Table 1:
Key outstanding issues related to HCV treatment
| Comment | |
|---|---|
| HCV resistance type | |
| HCV resistance | |
| NS5B polymerase resistance to nucleotides | This class of RASs appears to have little impact on treatment outcomes with current nucleoside-based regimens (ie, sofosbuvir) and should not influence DAA regimen selection. |
| NS5A resistance | Key RASs may be clinically relevant for genotype 1a and 3 treatment outcomes, but not for genotype 1b or 2 outcomes. |
| NS3/4A protease resistance | NS3/4A RASs should have little impact on treatment selection because they typically do not influence treatment outcome with current first-line regimens. |
| Triple-class DAA combination regimens | The presence of RASs, including multiclass combinations in DAA treatment-experienced patients, can be overcome by triple-class combination regimens. |
| Ribavirin | Ribavirin continues to play a role in managing some scenarios involving RASs.
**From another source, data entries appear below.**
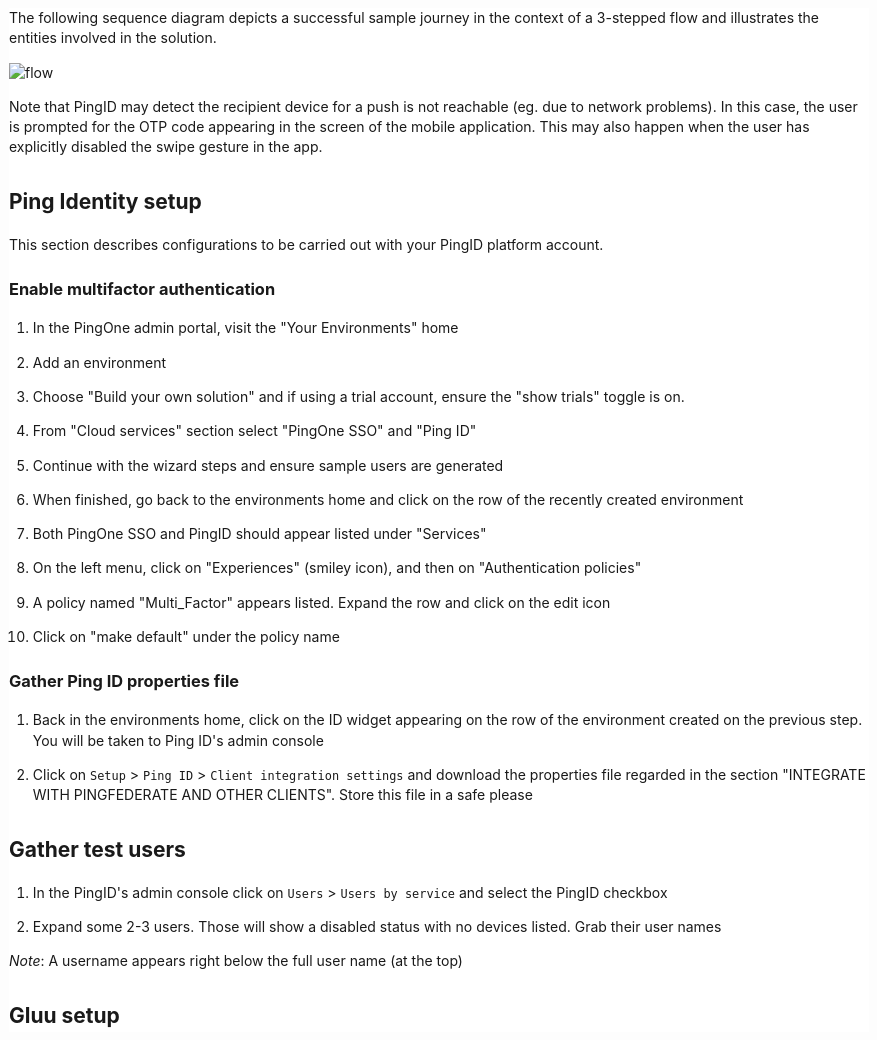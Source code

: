 The following sequence diagram depicts a successful sample journey in the context of a 3-stepped flow and illustrates the entities involved in the solution.

![flow](https://github.com/GluuFederation/oxAuth/raw/version_4.5.0/Server/integrations/pingid/flow.png)

Note that PingID may detect the recipient device for a push is not reachable (eg. due to network problems). In this case, the user is prompted for the OTP code appearing in the screen of the mobile application. This may also happen when the user has explicitly disabled the swipe gesture in the app.

## Ping Identity setup

This section describes configurations to be carried out with your PingID platform account.

### Enable multifactor authentication

1.  In the PingOne admin portal, visit the "Your Environments" home

1.  Add an environment

1.  Choose "Build your own solution" and if using a trial account, ensure the "show trials" toggle is on.

1.  From "Cloud services" section select "PingOne SSO" and "Ping ID"

1.  Continue with the wizard steps and ensure sample users are generated

1.  When finished, go back to the environments home and click on the row of the recently created environment

1.  Both PingOne SSO and PingID should appear listed under "Services"

1.  On the left menu, click on "Experiences" (smiley icon), and then on "Authentication policies"

1.  A policy named "Multi_Factor" appears listed. Expand the row and click on the edit icon

1.  Click on "make default" under the policy name

### Gather Ping ID properties file 

1.  Back in the environments home, click on the ID widget appearing on the row of the environment created on the previous step. You will be taken to Ping ID's admin console

1.  Click on `Setup` > `Ping ID` > `Client integration settings` and download the properties file regarded in the section "INTEGRATE WITH PINGFEDERATE AND OTHER CLIENTS". Store this file in a safe please

## Gather test users

1.  In the PingID's admin console click on `Users` > `Users by service` and select the PingID checkbox

1.  Expand some 2-3 users. Those will show a disabled status with no devices listed. Grab their user names 

*Note*: A username appears right below the full user name (at the top)

## Gluu setup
The addition of ribavirin to elbasvir–grazoprevir maximizes SVR outcomes in treatment-naïve, genotype 1a infected patients with key NS5A RASs. The impact of ribavirin on SVR is more pronounced in patients receiving salvage treatment and in those with decompensated liver disease. |
| RAS management | All treatment-experienced patients, especially those with advanced fibrosis, may benefit from baseline resistance testing because the risk of virologic failure with a suboptimal regimen clearly has negative consequences for subsequent retreatment efforts. In these populations, baseline resistance testing provides an additional tool for selection of the most optimal DAA regimen and for informing the decision for or against ribavirin inclusion. |
| Decompensated cirrhosis | |
| General statements | Decompensated patients should be evaluated for treatment in an expert setting. If a regimen with a predicted high likelihood of safety and virologic success is available, then treatment should be pursued. Protease inhibitors are contraindicated. |
| Treatment naive | Although lower than in those with compensated cirrhosis, SVR rates are high, ranging from 80% to 90%. |
| Failed previous DAA therapy | Data are lacking to inform clear recommendations. |
| HCC risk after HCV cure | |
| All patients with cirrhosis | Screening in patients with cirrhosis is mandatory but often omitted. |
| De novo HCC | Little evidence supports concerns regarding increased HCC risk in DAA recipients without a previous HCC history. |
| Recurrent HCC | The risk for recurrent HCC remains unclear in the context of DAA exposure. |
DAA = Direct-acting antiviral; HCC = Hepatocellular carcinoma; HCV = Hepatitis C virus; NS = nonstructural protein; RAS = Resistance-associated substitutions; SVR = sustained virologic response.